TASK INSTRUCTIONS
Lines from the one containing "network mutates. |" through the last line of the material below: print these exactly, and only these.

===

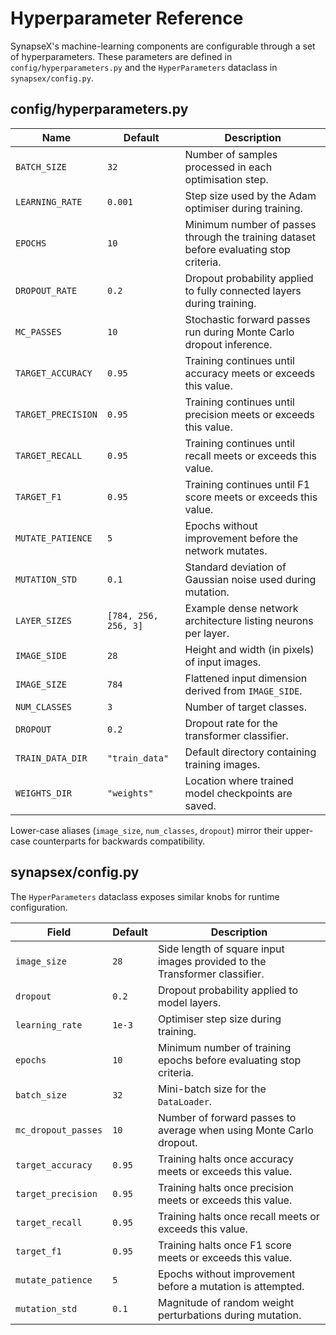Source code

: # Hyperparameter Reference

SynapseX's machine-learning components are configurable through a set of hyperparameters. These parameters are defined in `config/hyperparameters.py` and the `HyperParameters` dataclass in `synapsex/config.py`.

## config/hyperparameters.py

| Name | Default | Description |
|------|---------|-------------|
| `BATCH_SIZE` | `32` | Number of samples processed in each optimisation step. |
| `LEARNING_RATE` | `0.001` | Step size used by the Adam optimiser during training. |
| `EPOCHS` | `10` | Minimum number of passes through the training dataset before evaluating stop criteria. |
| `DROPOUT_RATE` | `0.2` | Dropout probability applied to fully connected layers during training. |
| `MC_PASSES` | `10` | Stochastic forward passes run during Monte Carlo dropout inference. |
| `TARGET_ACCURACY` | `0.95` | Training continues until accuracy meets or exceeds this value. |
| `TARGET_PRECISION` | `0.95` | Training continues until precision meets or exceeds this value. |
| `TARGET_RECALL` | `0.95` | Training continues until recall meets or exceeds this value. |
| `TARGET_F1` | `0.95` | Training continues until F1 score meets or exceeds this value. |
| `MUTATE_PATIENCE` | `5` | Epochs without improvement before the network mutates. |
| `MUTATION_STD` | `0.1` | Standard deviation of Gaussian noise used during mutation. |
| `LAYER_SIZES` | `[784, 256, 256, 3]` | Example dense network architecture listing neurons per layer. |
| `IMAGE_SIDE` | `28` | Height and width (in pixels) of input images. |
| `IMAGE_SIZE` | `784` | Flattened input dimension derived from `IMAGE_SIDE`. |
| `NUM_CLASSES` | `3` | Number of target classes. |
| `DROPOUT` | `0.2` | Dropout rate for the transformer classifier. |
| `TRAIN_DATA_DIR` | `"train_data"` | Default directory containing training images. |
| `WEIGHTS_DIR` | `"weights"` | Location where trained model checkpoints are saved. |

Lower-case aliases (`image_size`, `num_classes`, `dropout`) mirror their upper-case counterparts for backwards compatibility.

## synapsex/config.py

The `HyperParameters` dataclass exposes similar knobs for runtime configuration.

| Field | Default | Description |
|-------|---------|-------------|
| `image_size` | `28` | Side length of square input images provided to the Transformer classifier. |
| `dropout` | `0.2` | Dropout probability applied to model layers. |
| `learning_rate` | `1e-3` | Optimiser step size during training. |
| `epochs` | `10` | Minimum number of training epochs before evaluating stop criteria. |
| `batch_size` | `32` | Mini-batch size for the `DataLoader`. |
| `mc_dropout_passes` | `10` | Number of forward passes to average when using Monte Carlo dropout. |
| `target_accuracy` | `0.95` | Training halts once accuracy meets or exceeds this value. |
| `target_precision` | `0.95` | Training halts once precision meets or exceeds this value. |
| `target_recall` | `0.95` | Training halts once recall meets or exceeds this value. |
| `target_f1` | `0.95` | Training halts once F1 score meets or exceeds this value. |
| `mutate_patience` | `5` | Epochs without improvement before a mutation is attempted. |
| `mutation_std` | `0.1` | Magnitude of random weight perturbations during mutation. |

===

PROBLEM SOLUTION
| `MUTATE_PATIENCE` | `5` | Epochs without improvement before the network mutates. |
| `MUTATION_STD` | `0.1` | Standard deviation of Gaussian noise used during mutation. |
| `LAYER_SIZES` | `[784, 256, 256, 3]` | Example dense network architecture listing neurons per layer. |
| `IMAGE_SIDE` | `28` | Height and width (in pixels) of input images. |
| `IMAGE_SIZE` | `784` | Flattened input dimension derived from `IMAGE_SIDE`. |
| `NUM_CLASSES` | `3` | Number of target classes. |
| `DROPOUT` | `0.2` | Dropout rate for the transformer classifier. |
| `TRAIN_DATA_DIR` | `"train_data"` | Default directory containing training images. |
| `WEIGHTS_DIR` | `"weights"` | Location where trained model checkpoints are saved. |

Lower-case aliases (`image_size`, `num_classes`, `dropout`) mirror their upper-case counterparts for backwards compatibility.

## synapsex/config.py

The `HyperParameters` dataclass exposes similar knobs for runtime configuration.

| Field | Default | Description |
|-------|---------|-------------|
| `image_size` | `28` | Side length of square input images provided to the Transformer classifier. |
| `dropout` | `0.2` | Dropout probability applied to model layers. |
| `learning_rate` | `1e-3` | Optimiser step size during training. |
| `epochs` | `10` | Minimum number of training epochs before evaluating stop criteria. |
| `batch_size` | `32` | Mini-batch size for the `DataLoader`. |
| `mc_dropout_passes` | `10` | Number of forward passes to average when using Monte Carlo dropout. |
| `target_accuracy` | `0.95` | Training halts once accuracy meets or exceeds this value. |
| `target_precision` | `0.95` | Training halts once precision meets or exceeds this value. |
| `target_recall` | `0.95` | Training halts once recall meets or exceeds this value. |
| `target_f1` | `0.95` | Training halts once F1 score meets or exceeds this value. |
| `mutate_patience` | `5` | Epochs without improvement before a mutation is attempted. |
| `mutation_std` | `0.1` | Magnitude of random weight perturbations during mutation. |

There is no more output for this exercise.